Alle 30 bis 60 Minuten. So oft sollten die Züge mit dem Deutschlandtakt in jede Richtung fahren, mit einem ersten Zielfahrplan bis 2030. Bei diesen Plänen von Ex-Bundesverkehrsminister Andreas Scheuer (CSU) steht das aktuelle Verkehrsministerium von Volker Wissing (FDP) allerdings ein wenig auf der Bremse. Der für den Schienenverkehr zuständige Staatssekretär Michael Theurer (FDP) sagte zuletzt in einem ZDF-Interview: Der Deutschlandtakt werde "in den nächsten 50 Jahren als Jahrhundertprojekt" umgesetzt. 40 Jahre später als von Scheuer 2018 und 2021 angekündigt.

Die Kritik und, wie bei der Bahn nicht unüblich, die Häme ließen nicht lange auf sich warten. Doch so einfach ist es – wie so oft – nicht. 

Theurer versuchte, ebenfalls via Twitter, die Aussage wieder einzufangen. Der Deutschlandtakt komme wie geplant in Etappen, er werde nicht verschoben: "Das Bundesverkehrsministerium arbeitet vielmehr an einer Beschleunigung des Projekts." Diese Beschleunigung kann Dirk Flege im Gespräch mit dem stern nicht bestätigen. Flege ist Geschäftsführer des Interessenverbands "Allianz pro Schiene". Er hat den Deutschlandtakt mit erarbeitet und ist auch heute im regen Austausch mit dem Bundesverkehrsministerium. Er bezeichnet Theurers Aussagen als "irreführend und erschreckend ambitionslos". Man habe in den vergangenen Wochen und Monaten "immer so getan, als ob der Zielfahrplan 2030 der Kompass für die gesamte Eisenbahn-Politik von Herrn Wissing und seinem Haus ist.
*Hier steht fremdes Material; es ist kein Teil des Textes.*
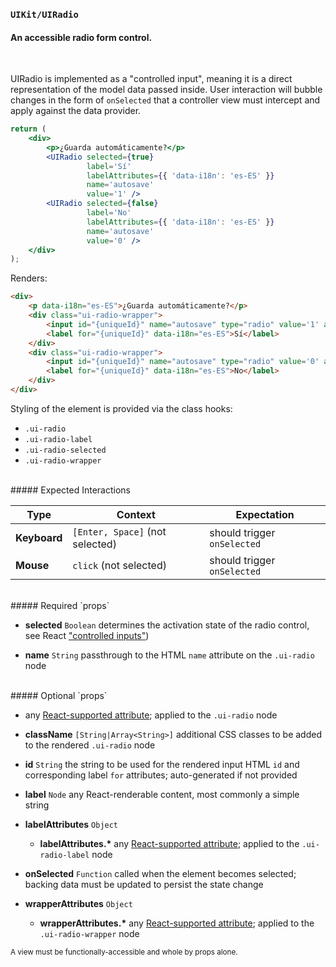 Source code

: ### `UIKit/UIRadio`
#### An accessible radio form control.
<br />

UIRadio is implemented as a "controlled input", meaning it is a direct representation of the model data passed inside. User interaction will bubble changes in the form of `onSelected` that a controller view must intercept and apply against the data provider.

```jsx
return (
    <div>
        <p>¿Guarda automáticamente?</p>
        <UIRadio selected={true}
                 label='Sí'
                 labelAttributes={{ 'data-i18n': 'es-ES' }}
                 name='autosave'
                 value='1' />
        <UIRadio selected={false}
                 label='No'
                 labelAttributes={{ 'data-i18n': 'es-ES' }}
                 name='autosave'
                 value='0' />
    </div>
);
```
Renders:
```html
<div>
    <p data-i18n="es-ES">¿Guarda automáticamente?</p>
    <div class="ui-radio-wrapper">
        <input id="{uniqueId}" name="autosave" type="radio" value='1' aria-checked="true" class="ui-radio ui-radio-selected" checked />
        <label for="{uniqueId}" data-i18n="es-ES">Sí</label>
    </div>
    <div class="ui-radio-wrapper">
        <input id="{uniqueId}" name="autosave" type="radio" value='0' aria-checked="false" class="ui-radio" />
        <label for="{uniqueId}" data-i18n="es-ES">No</label>
    </div>
</div>
```

Styling of the element is provided via the class hooks:

- `.ui-radio`
- `.ui-radio-label`
- `.ui-radio-selected`
- `.ui-radio-wrapper`

<br />
##### Expected Interactions

Type | Context | Expectation
---- | ------- | -----------
**Keyboard** | `[Enter, Space]` (not selected) | should trigger `onSelected`
**Mouse** | `click` (not selected) | should trigger `onSelected`

<br />
##### Required `props`

- **selected** `Boolean`
  determines the activation state of the radio control, see React ["controlled inputs"](https://facebook.github.io/react/docs/forms.html#controlled-components))

- **name** `String`
  passthrough to the HTML `name` attribute on the `.ui-radio` node

<br />
##### Optional `props`

- any [React-supported attribute](https://facebook.github.io/react/docs/tags-and-attributes.html#html-attributes); applied to the `.ui-radio` node

- **className** `[String|Array<String>]`
  additional CSS classes to be added to the rendered `.ui-radio` node

- **id** `String`
  the string to be used for the rendered input HTML `id` and corresponding label `for` attributes; auto-generated if not provided

- **label** `Node`
  any React-renderable content, most commonly a simple string

- **labelAttributes** `Object`
    - **labelAttributes.\***
      any [React-supported attribute](https://facebook.github.io/react/docs/tags-and-attributes.html#html-attributes); applied to the `.ui-radio-label` node

- **onSelected** `Function`
  called when the element becomes selected; backing data must be updated to persist the state change

- **wrapperAttributes** `Object`
    - **wrapperAttributes.\***
      any [React-supported attribute](https://facebook.github.io/react/docs/tags-and-attributes.html#html-attributes); applied to the `.ui-radio-wrapper` node


<sub>A view must be functionally-accessible and whole by props alone.</sub>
Und dieses Zieljahr 40 Jahre nach hinten zu verschieben, das ist schon atemberaubend."

Der Deutschlandtakt wurde unter Führung von Andreas Scheuer geplant

2021 gelobten die Parteien im Koalitionsvertrag: "Wir werden den Masterplan Schienenverkehr weiterentwickeln und zügiger umsetzen, den Schienengüterverkehr bis 2030 auf 25 Prozent steigern und die Verkehrsleistung im Personenverkehr verdoppeln". Der Zielfahrplan eines Deutschlandtaktes werde auf diese Ziele ausgerichtet. Eine Ankündigung, die auf Ex-Verkehrsminister Andreas Scheuer zurückgeht.

2018 hatte Scheuer mit dem Deutschlandtakt den großen Wurf nach Schweizer Vorbild geplant. Dafür versammelte er Politik, Unternehmen, Verbände und Gewerkschaften zum "Zukunftsbündnis Schiene". Das erarbeitete einen bundesweiten Taktfahrplan, der das Bahnfahren für alle attraktiver und einfacher gestalten sollte. Im Interview mit der "Welt" versprach Scheuer im selben Jahr: "Der Deutschlandtakt macht das Bahnfahren pünktlicher, schneller und die Anschlüsse direkter und verlässlicher."

Das Zieljahr 2030 stand fest – bisher

Dafür stellte Scheuer 2021 medienwirksam 181 Infrastruktur-Maßnahmen vor, um den öffentlichen Nahverkehr zu modernisieren. Diese gehören zu dem Zielfahrplan für 2030, über den aktuell gestritten wird. Doch bis heute hat es keine einzige dieser Maßnahmen über Planungsstufe zwei von neun hinausgeschafft – es gibt lediglich eine Vorplanung mit Kostenschätzung. "Diese 181 Maßnahmen sind mit einem Finanzbedarf hinterlegt und in den vordringlichen Bedarf des Verkehrswegeplans aufgerückt. Das ist alles ein in sich stimmiges Gesamtkonzept. Nur so funktioniert der Deutschlandtakt", kritisiert Dirk Flege von der "Allianz pro Schiene".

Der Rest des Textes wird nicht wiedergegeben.